[[ Exercise data, beginning ]]
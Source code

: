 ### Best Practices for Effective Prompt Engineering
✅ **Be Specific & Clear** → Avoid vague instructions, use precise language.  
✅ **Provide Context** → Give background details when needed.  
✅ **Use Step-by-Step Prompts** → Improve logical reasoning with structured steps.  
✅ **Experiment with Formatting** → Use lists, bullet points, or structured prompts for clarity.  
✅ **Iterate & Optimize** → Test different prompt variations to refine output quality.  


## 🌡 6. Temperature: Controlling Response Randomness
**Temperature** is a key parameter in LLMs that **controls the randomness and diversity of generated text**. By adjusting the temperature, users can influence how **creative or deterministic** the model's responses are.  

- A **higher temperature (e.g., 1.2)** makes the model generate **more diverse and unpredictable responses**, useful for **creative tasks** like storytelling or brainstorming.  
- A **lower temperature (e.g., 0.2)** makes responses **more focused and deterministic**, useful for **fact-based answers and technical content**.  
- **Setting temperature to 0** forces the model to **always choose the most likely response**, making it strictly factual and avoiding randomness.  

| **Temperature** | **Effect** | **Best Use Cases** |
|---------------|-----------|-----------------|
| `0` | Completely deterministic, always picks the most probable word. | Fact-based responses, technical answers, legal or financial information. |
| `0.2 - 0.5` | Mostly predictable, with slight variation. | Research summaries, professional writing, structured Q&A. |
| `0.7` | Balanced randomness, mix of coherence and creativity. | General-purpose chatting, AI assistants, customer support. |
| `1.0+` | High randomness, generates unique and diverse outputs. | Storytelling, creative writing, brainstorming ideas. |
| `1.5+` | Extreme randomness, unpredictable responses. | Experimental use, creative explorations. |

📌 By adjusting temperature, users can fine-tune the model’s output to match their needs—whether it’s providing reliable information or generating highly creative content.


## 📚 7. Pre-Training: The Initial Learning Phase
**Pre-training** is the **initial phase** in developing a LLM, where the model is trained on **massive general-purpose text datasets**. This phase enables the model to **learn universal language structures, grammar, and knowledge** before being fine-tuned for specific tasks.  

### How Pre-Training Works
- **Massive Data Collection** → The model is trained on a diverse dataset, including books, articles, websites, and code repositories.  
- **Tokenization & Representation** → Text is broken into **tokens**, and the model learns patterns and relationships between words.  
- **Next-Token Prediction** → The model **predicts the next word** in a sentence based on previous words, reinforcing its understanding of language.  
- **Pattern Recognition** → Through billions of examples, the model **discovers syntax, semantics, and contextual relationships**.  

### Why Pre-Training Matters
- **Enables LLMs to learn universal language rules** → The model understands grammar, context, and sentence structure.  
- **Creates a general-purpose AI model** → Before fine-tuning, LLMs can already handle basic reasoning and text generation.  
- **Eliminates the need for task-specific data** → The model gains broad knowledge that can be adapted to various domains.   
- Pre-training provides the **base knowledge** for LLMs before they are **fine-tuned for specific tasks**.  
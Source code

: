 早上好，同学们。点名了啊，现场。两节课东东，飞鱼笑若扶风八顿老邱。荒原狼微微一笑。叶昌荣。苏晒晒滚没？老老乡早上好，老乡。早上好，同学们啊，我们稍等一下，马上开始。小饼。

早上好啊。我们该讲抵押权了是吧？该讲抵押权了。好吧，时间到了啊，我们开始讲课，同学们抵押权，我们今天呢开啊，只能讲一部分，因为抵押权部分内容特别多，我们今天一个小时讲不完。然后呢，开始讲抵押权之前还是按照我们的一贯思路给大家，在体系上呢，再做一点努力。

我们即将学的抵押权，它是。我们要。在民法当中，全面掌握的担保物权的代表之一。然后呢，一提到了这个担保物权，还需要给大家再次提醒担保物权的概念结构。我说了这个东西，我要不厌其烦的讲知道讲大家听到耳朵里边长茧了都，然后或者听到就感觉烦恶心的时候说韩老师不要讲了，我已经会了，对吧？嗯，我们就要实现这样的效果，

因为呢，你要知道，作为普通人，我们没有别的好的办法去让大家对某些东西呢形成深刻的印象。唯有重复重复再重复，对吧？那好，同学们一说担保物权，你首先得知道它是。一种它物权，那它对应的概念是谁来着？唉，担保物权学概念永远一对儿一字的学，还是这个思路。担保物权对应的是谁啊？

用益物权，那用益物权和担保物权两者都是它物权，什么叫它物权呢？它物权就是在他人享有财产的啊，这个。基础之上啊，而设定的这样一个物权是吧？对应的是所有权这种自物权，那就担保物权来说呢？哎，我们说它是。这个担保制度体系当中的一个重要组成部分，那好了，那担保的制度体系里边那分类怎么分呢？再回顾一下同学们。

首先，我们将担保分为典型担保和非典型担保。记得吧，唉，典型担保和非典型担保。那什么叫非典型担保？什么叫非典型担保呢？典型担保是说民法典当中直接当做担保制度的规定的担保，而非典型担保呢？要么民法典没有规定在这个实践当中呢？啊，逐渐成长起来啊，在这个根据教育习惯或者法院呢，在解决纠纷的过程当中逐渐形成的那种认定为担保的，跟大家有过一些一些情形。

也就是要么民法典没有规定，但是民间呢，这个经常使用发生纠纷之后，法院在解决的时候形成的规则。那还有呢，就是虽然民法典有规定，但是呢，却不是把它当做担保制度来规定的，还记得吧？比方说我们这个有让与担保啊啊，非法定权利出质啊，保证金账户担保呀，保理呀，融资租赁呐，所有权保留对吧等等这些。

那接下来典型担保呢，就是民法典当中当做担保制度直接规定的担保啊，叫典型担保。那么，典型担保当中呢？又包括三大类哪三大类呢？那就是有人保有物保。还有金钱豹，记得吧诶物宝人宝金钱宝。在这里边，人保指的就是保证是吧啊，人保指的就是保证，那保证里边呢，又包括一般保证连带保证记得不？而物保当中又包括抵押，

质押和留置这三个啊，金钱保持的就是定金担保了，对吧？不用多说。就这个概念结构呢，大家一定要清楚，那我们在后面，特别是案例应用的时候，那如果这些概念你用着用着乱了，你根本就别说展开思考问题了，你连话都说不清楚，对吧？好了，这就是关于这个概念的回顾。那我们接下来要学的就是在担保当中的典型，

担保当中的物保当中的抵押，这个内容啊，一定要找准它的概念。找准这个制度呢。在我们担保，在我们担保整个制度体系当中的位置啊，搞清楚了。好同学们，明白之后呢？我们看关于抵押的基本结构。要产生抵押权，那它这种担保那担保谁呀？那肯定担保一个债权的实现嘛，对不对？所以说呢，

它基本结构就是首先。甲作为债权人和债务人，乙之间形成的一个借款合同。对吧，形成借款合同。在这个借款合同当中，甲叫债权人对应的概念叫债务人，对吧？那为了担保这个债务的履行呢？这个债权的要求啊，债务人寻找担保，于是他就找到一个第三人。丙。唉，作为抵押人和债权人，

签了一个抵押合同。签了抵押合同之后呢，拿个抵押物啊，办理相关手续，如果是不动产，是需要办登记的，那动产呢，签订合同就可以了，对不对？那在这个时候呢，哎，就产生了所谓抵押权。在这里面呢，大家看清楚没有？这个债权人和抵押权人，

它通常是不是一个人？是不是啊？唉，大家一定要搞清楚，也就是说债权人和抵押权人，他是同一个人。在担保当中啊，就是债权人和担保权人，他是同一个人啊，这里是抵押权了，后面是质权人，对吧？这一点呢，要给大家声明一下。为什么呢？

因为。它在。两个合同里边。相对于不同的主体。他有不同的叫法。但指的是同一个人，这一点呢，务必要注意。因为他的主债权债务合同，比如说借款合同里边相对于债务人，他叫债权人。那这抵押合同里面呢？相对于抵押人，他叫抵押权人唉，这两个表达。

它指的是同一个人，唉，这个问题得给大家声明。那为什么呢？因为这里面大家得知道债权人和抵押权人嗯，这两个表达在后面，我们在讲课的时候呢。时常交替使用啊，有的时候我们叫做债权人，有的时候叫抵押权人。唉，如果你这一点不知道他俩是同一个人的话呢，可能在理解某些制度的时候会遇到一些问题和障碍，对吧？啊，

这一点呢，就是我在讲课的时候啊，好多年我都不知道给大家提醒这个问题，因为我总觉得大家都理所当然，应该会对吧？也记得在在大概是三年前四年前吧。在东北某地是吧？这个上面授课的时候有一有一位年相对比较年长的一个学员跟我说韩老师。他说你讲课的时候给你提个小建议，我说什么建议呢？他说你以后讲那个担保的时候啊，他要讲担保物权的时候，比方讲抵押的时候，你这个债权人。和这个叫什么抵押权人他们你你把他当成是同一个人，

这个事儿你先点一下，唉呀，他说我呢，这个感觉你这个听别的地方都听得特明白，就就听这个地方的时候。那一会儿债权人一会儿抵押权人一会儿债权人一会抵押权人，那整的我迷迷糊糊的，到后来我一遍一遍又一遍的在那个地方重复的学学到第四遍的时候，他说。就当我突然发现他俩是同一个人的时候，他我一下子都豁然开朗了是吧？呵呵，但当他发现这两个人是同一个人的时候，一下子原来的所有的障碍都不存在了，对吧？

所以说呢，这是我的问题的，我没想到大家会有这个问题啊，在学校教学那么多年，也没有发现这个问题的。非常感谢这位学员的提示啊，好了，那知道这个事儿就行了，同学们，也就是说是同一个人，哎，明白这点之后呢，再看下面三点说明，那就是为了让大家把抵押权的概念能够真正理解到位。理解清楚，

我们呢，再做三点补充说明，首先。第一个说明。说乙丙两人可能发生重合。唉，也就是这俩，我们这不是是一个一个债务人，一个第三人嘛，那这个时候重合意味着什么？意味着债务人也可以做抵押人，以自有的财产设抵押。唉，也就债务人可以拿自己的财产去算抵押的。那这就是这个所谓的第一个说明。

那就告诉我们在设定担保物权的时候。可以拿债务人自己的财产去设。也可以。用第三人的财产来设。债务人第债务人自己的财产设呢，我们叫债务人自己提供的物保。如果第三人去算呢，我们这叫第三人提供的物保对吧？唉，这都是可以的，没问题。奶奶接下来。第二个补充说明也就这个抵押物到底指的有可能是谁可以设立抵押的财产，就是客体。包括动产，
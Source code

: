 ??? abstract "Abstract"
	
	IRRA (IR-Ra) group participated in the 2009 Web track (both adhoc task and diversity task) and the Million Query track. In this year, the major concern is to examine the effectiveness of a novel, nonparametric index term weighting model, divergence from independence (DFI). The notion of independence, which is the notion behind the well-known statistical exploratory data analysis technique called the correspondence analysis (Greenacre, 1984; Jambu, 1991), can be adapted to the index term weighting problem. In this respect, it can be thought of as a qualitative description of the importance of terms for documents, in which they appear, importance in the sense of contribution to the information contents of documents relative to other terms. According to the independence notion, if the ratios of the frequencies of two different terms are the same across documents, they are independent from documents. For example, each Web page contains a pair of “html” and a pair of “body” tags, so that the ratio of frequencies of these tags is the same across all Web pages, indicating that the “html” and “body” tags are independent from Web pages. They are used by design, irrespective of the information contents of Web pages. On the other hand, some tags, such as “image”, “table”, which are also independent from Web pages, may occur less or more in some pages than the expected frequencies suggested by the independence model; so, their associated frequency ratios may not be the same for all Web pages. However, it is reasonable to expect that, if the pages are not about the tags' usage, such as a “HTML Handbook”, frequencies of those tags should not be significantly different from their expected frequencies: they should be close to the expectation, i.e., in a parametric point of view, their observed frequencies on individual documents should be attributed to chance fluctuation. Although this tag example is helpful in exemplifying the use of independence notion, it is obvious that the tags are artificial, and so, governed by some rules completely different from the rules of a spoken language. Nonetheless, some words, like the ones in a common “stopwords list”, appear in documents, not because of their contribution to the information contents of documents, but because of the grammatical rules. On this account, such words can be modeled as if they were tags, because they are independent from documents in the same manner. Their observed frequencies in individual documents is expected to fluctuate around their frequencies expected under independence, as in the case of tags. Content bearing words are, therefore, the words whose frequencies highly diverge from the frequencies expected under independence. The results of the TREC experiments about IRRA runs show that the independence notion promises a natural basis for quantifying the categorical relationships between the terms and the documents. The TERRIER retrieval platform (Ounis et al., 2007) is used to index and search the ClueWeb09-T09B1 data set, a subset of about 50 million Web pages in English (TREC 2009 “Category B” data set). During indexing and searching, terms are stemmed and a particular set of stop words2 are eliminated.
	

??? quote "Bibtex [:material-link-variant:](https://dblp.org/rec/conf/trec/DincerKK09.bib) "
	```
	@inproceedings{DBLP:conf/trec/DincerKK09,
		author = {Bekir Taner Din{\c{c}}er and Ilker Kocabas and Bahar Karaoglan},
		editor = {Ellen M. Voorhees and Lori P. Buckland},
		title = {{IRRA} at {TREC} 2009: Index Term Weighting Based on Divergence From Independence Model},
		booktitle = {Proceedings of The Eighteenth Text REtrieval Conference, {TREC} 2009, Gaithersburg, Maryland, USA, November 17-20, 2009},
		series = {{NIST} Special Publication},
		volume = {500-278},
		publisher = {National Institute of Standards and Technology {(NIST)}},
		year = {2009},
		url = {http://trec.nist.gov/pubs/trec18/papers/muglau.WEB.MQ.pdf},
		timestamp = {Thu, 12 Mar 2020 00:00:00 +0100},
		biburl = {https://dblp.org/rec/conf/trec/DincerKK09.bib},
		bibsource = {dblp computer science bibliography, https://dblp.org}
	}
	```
[[ Exercise data, end ]]
» **Exercise description**:
Begin at the line that has "for specific tasks." in the entries above; stop after the line that has "- **Tokenization &". Transcribe exactly those lines and no others.

» **Response area**:
**Pre-training** is the **initial phase** in developing a LLM, where the model is trained on **massive general-purpose text datasets**. This phase enables the model to **learn universal language structures, grammar, and knowledge** before being fine-tuned for specific tasks.  

### How Pre-Training Works
- **Massive Data Collection** → The model is trained on a diverse dataset, including books, articles, websites, and code repositories.  
- **Tokenization & Representation** → Text is broken into **tokens**, and the model learns patterns and relationships between words.  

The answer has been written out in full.